_ABOUT THIS TASK_: Determine how many lines in these records hold "meta". Only the number is wanted.

Stored entries:
====
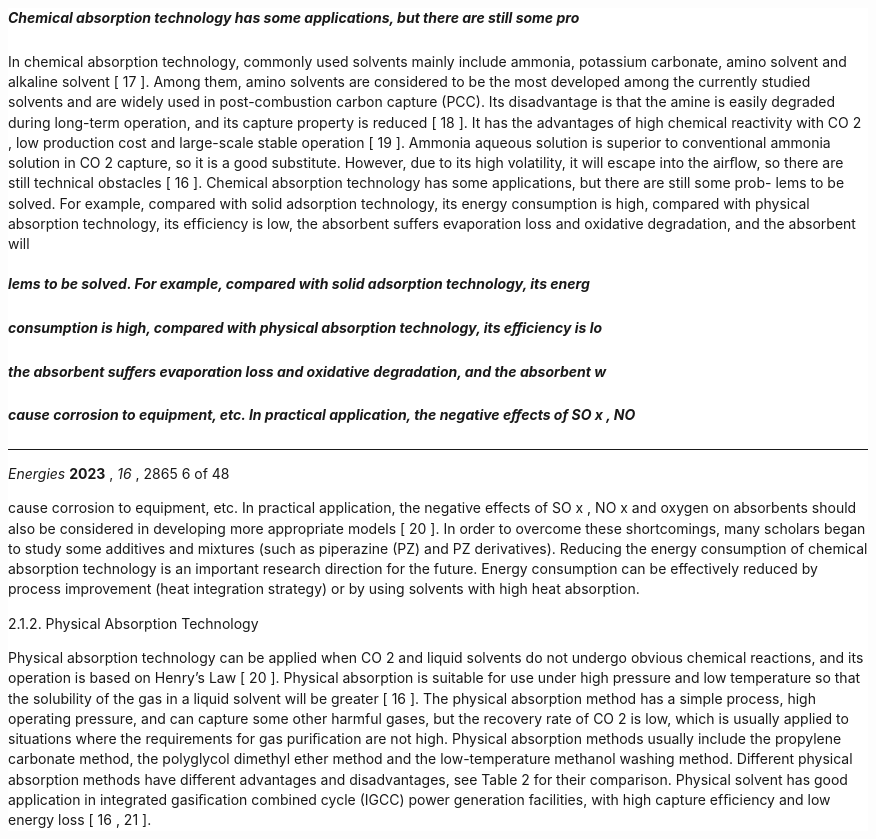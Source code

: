 ##### Chemical absorption technology has some applications, but there are still some pro

In chemical absorption technology, commonly used solvents mainly include ammonia,
potassium carbonate, amino solvent and alkaline solvent [ 17 ]. Among them, amino solvents
are considered to be the most developed among the currently studied solvents and are
widely used in post-combustion carbon capture (PCC). Its disadvantage is that the amine is
easily degraded during long-term operation, and its capture property is reduced [ 18 ]. It has
the advantages of high chemical reactivity with CO 2 , low production cost and large-scale
stable operation [ 19 ]. Ammonia aqueous solution is superior to conventional ammonia
solution in CO 2 capture, so it is a good substitute. However, due to its high volatility, it
will escape into the airﬂow, so there are still technical obstacles [ 16 ].
Chemical absorption technology has some applications, but there are still some prob-
lems to be solved. For example, compared with solid adsorption technology, its energy
consumption is high, compared with physical absorption technology, its efﬁciency is low,
the absorbent suffers evaporation loss and oxidative degradation, and the absorbent will

##### lems to be solved. For example, compared with solid adsorption technology, its energ
##### consumption is high, compared with physical absorption technology, its eﬃciency is lo
##### the absorbent suﬀers evaporation loss and oxidative degradation, and the absorbent w
##### cause corrosion to equipment, etc. In practical application, the negative eﬀects of SO x , NO



-----


_Energies_ **2023** , _16_ , 2865 6 of 48

cause corrosion to equipment, etc. In practical application, the negative effects of SO x ,
NO x and oxygen on absorbents should also be considered in developing more appropriate
models [ 20 ]. In order to overcome these shortcomings, many scholars began to study some
additives and mixtures (such as piperazine (PZ) and PZ derivatives). Reducing the energy
consumption of chemical absorption technology is an important research direction for the
future. Energy consumption can be effectively reduced by process improvement (heat
integration strategy) or by using solvents with high heat absorption.

2.1.2. Physical Absorption Technology

Physical absorption technology can be applied when CO 2 and liquid solvents do
not undergo obvious chemical reactions, and its operation is based on Henry’s Law [ 20 ].
Physical absorption is suitable for use under high pressure and low temperature so that
the solubility of the gas in a liquid solvent will be greater [ 16 ]. The physical absorption
method has a simple process, high operating pressure, and can capture some other harmful
gases, but the recovery rate of CO 2 is low, which is usually applied to situations where the
requirements for gas puriﬁcation are not high.
Physical absorption methods usually include the propylene carbonate method, the
polyglycol dimethyl ether method and the low-temperature methanol washing method.
Different physical absorption methods have different advantages and disadvantages, see
Table 2 for their comparison. Physical solvent has good application in integrated gasiﬁcation
combined cycle (IGCC) power generation facilities, with high capture efﬁciency and low
energy loss [ 16 , 21 ].
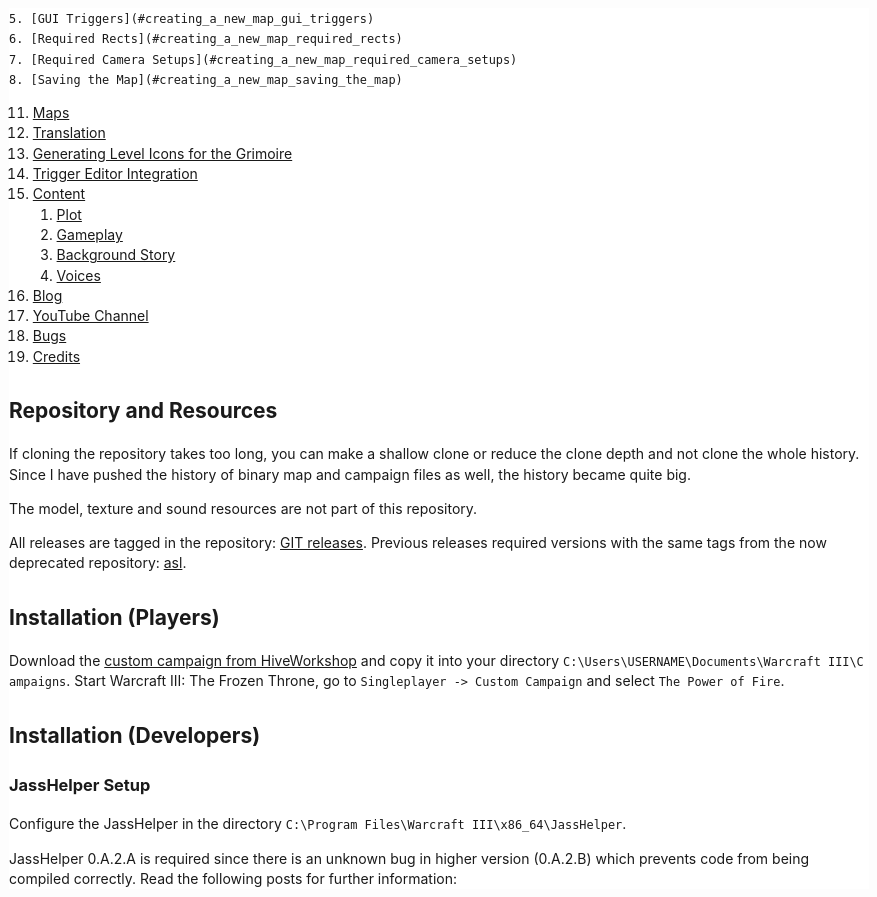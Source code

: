     5. [GUI Triggers](#creating_a_new_map_gui_triggers)
    6. [Required Rects](#creating_a_new_map_required_rects)
    7. [Required Camera Setups](#creating_a_new_map_required_camera_setups)
    8. [Saving the Map](#creating_a_new_map_saving_the_map)
11. [Maps](#maps)
12. [Translation](#translation)
13. [Generating Level Icons for the Grimoire](#generating_level_icons_for_the_grimoire)
14. [Trigger Editor Integration](#trigger_editor_integration)
15. [Content](#content)
    1. [Plot](#content_plot)
    2. [Gameplay](#content_gameplay)
    3. [Background Story](#content_background_story)
    4. [Voices](#content_voices)
16. [Blog](#blog)
17. [YouTube Channel](#youtube_channel)
18. [Bugs](#bugs)
19. [Credits](#credits)

## Repository and Resources <a name="repository_and_resources"></a>

If cloning the repository takes too long, you can make a shallow clone or reduce the clone depth and not clone the whole history.
Since I have pushed the history of binary map and campaign files as well, the history became quite big.

The model, texture and sound resources are not part of this repository.

All releases are tagged in the repository: [GIT releases](https://github.com/tdauth/dmdf/releases).
Previous releases required versions with the same tags from the now deprecated repository: [asl](https://github.com/tdauth/asl).

## Installation (Players) <a name="installation_players"></a>

Download the [custom campaign from HiveWorkshop]() and copy it into your directory `C:\Users\USERNAME\Documents\Warcraft III\Campaigns`.
Start Warcraft III: The Frozen Throne, go to `Singleplayer -> Custom Campaign` and select `The Power of Fire`.

## Installation (Developers) <a name="installation_developers"></a>

### JassHelper Setup <a name="installation_developers_jasshelper_setup"></a>

Configure the JassHelper in the directory `C:\Program Files\Warcraft III\x86_64\JassHelper`.

JassHelper 0.A.2.A is required since there is an unknown bug in higher version (0.A.2.B) which prevents
code from being compiled correctly.
Read the following posts for further information:
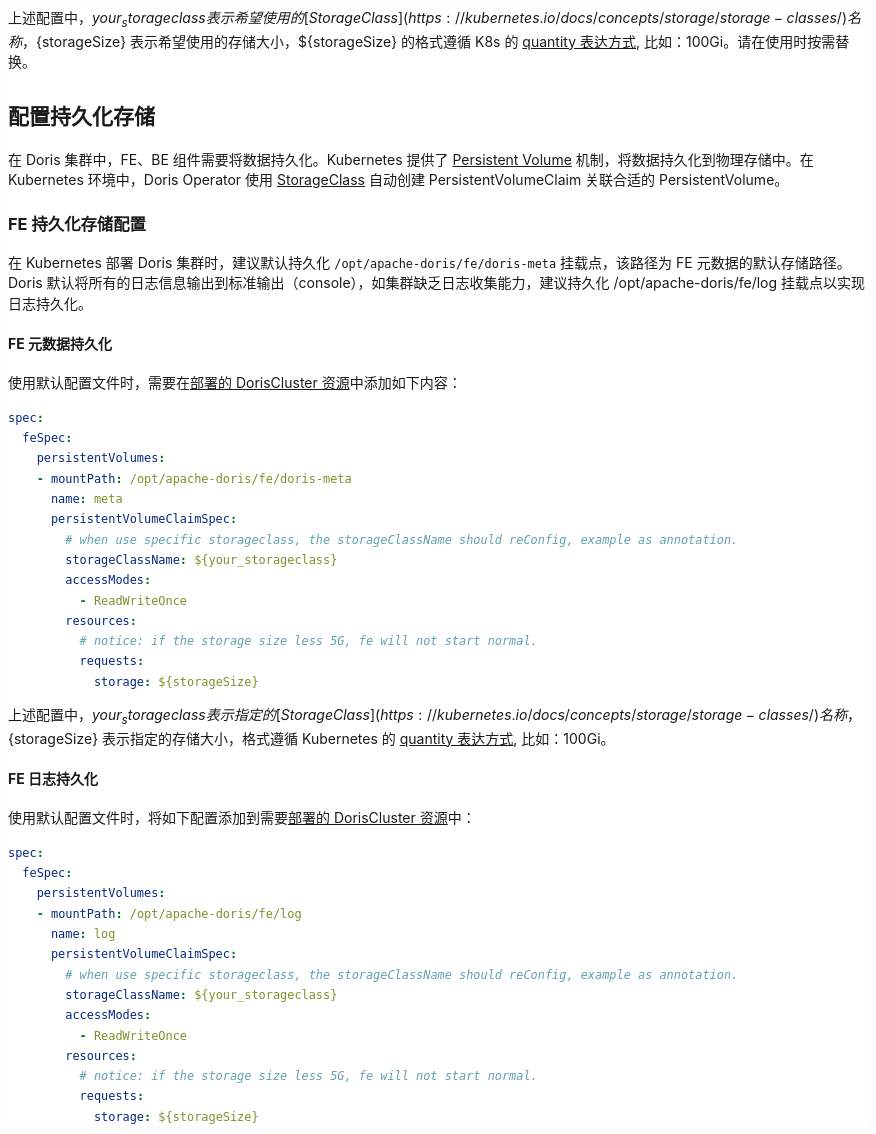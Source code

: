 上述配置中，${your_storageclass} 表示希望使用的 [StorageClass](https://kubernetes.io/docs/concepts/storage/storage-classes/) 名称，${storageSize} 表示希望使用的存储大小，${storageSize} 的格式遵循 K8s 的 [quantity 表达方式](https://kubernetes.io/docs/reference/kubernetes-api/common-definitions/quantity/), 比如：100Gi。请在使用时按需替换。

## 配置持久化存储

在 Doris 集群中，FE、BE 组件需要将数据持久化。Kubernetes 提供了 [Persistent Volume](https://kubernetes.io/docs/concepts/storage/persistent-volumes/) 机制，将数据持久化到物理存储中。在 Kubernetes 环境中，Doris Operator 使用 [StorageClass](https://kubernetes.io/docs/concepts/storage/storage-classes/) 自动创建 PersistentVolumeClaim 关联合适的 PersistentVolume。

### FE 持久化存储配置

在 Kubernetes 部署 Doris 集群时，建议默认持久化 `/opt/apache-doris/fe/doris-meta` 挂载点，该路径为 FE 元数据的默认存储路径。Doris 默认将所有的日志信息输出到标准输出（console），如集群缺乏日志收集能力，建议持久化 /opt/apache-doris/fe/log 挂载点以实现日志持久化。  

#### FE 元数据持久化

使用默认配置文件时，需要在[部署的 DorisCluster 资源](install-doris-cluster.md#第-2-步安装自定义部署模板)中添加如下内容：

```yaml
spec:
  feSpec:
    persistentVolumes:
    - mountPath: /opt/apache-doris/fe/doris-meta
      name: meta
      persistentVolumeClaimSpec:
        # when use specific storageclass, the storageClassName should reConfig, example as annotation.
        storageClassName: ${your_storageclass}
        accessModes:
          - ReadWriteOnce
        resources:
          # notice: if the storage size less 5G, fe will not start normal.
          requests:
            storage: ${storageSize}
```

上述配置中，${your_storageclass} 表示指定的 [StorageClass](https://kubernetes.io/docs/concepts/storage/storage-classes/) 名称，${storageSize} 表示指定的存储大小，格式遵循 Kubernetes 的 [quantity 表达方式](https://kubernetes.io/docs/reference/kubernetes-api/common-definitions/quantity/), 比如：100Gi。

#### FE 日志持久化

使用默认配置文件时，将如下配置添加到需要[部署的 DorisCluster 资源](install-doris-cluster.md#第-2-步安装自定义部署模板)中：

```yaml
spec:
  feSpec:
    persistentVolumes:
    - mountPath: /opt/apache-doris/fe/log
      name: log
      persistentVolumeClaimSpec:
        # when use specific storageclass, the storageClassName should reConfig, example as annotation.
        storageClassName: ${your_storageclass}
        accessModes:
          - ReadWriteOnce
        resources:
          # notice: if the storage size less 5G, fe will not start normal.
          requests:
            storage: ${storageSize}
```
====
_ANSWER FOR THIS EXERCISE_: 3